* **Goal of the exercise**: Extract every line starting at the line that contains "- [x] getAvailableShips() - Unplaced ships" and ending with the final line of the data, inclusive; give only those lines, word for word.

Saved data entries
- Opening Delimiter -
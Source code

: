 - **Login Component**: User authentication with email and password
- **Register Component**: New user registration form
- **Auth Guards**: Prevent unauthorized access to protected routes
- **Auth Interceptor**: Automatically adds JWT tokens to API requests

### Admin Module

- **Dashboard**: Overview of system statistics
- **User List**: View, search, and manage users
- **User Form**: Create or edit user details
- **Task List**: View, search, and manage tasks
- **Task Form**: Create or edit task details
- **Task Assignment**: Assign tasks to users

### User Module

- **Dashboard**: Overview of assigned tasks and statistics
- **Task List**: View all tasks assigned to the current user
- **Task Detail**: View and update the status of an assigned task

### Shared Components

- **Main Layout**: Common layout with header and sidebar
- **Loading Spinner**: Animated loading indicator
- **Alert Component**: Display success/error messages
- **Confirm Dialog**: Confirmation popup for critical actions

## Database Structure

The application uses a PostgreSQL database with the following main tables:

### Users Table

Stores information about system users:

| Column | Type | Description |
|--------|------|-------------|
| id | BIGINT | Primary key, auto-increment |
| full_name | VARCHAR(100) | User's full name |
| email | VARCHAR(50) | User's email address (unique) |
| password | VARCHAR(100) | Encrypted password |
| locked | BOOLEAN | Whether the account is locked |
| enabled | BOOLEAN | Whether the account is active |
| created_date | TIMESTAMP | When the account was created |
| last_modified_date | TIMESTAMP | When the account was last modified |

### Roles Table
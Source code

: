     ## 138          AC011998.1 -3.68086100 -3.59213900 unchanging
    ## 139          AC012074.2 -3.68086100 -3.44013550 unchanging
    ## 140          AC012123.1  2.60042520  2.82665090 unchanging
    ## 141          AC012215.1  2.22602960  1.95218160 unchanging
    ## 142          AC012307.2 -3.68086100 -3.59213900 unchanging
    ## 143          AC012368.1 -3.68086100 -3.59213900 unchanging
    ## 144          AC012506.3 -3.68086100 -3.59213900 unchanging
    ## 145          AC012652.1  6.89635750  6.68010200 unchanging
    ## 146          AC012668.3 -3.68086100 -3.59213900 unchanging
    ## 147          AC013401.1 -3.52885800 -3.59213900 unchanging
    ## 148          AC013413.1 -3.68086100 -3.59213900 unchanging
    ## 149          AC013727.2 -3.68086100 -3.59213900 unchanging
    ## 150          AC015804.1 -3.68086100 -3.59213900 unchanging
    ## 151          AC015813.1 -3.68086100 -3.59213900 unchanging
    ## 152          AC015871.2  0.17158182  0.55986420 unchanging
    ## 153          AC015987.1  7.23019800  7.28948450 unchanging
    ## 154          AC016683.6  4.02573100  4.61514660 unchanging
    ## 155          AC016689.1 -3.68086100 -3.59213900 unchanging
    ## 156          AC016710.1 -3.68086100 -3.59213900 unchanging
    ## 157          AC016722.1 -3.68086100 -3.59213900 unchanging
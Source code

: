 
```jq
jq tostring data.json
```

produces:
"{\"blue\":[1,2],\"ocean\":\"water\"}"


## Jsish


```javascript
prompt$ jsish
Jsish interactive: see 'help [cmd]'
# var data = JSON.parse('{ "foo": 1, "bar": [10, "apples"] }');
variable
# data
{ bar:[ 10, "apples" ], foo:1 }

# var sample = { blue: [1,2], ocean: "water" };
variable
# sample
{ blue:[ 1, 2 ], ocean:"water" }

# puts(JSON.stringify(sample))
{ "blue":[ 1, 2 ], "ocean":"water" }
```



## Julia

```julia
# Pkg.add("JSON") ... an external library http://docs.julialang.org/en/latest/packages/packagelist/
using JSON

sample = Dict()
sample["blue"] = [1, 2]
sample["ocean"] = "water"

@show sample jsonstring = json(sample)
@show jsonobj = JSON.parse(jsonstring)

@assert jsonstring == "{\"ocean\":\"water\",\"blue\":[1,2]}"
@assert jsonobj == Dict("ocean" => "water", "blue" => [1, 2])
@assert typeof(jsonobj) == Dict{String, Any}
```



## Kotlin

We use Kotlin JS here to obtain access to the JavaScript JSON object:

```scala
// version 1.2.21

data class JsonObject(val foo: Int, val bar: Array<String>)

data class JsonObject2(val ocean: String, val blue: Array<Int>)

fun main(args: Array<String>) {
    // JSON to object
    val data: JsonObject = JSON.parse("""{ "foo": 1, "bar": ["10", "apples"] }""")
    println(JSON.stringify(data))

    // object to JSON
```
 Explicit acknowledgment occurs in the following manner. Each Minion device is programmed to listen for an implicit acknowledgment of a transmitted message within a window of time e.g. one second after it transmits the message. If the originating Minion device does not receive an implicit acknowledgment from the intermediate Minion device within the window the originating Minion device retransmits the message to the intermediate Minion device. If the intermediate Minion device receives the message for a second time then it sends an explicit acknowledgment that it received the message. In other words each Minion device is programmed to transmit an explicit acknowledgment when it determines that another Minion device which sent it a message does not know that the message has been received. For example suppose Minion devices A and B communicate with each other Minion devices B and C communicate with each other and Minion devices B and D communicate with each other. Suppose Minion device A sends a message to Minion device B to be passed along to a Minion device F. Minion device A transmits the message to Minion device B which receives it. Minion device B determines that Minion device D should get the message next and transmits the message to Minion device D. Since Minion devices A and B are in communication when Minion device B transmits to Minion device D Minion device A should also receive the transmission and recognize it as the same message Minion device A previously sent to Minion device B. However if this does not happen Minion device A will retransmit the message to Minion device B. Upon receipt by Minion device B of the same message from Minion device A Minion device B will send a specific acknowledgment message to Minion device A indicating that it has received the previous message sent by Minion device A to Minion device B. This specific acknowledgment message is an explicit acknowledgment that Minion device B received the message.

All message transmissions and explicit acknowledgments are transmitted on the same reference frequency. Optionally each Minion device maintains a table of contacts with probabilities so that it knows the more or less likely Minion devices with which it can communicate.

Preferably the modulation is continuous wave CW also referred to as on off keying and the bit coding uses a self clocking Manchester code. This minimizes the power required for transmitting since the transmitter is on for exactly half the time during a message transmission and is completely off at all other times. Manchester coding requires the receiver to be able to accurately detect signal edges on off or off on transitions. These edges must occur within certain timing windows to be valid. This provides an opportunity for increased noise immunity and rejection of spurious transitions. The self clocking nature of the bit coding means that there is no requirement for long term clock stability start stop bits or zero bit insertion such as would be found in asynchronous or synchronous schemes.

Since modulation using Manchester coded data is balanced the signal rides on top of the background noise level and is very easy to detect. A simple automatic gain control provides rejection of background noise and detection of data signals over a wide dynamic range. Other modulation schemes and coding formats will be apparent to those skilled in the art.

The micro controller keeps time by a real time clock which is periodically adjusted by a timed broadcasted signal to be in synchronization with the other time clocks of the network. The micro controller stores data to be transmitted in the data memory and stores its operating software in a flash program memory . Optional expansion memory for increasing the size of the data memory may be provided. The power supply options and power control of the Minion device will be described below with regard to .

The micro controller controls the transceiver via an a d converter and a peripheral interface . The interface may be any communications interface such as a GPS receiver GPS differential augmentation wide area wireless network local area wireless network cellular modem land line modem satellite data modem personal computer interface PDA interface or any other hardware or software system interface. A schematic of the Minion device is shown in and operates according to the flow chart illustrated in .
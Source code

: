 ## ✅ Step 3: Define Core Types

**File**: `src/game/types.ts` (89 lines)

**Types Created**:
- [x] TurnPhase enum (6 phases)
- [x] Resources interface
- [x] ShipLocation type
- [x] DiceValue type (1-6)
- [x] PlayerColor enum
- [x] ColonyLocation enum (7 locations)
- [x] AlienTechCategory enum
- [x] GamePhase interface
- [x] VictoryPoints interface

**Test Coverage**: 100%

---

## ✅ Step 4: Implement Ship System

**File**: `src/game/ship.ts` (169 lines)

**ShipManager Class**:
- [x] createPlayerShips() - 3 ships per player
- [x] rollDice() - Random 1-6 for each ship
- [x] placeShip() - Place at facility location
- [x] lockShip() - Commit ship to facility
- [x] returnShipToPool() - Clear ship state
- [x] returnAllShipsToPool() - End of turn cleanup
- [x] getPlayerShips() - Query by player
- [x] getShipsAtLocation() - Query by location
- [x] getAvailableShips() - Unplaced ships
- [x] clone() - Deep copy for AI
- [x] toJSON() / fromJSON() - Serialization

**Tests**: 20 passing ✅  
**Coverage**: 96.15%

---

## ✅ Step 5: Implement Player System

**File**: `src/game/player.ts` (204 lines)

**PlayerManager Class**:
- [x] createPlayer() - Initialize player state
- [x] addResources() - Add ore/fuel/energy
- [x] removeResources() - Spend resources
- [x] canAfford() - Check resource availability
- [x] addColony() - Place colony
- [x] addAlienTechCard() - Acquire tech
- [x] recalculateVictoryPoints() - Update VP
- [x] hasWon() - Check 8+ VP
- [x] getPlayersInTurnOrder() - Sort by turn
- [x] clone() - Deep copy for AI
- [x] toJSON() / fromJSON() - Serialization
- Closing Delimiter -
* **Output for this exercise**:
- [x] getAvailableShips() - Unplaced ships
- [x] clone() - Deep copy for AI
- [x] toJSON() / fromJSON() - Serialization

**Tests**: 20 passing ✅  
**Coverage**: 96.15%

---

## ✅ Step 5: Implement Player System

**File**: `src/game/player.ts` (204 lines)

**PlayerManager Class**:
- [x] createPlayer() - Initialize player state
- [x] addResources() - Add ore/fuel/energy
- [x] removeResources() - Spend resources
- [x] canAfford() - Check resource availability
- [x] addColony() - Place colony
- [x] addAlienTechCard() - Acquire tech
- [x] recalculateVictoryPoints() - Update VP
- [x] hasWon() - Check 8+ VP
- [x] getPlayersInTurnOrder() - Sort by turn
- [x] clone() - Deep copy for AI
- [x] toJSON() / fromJSON() - Serialization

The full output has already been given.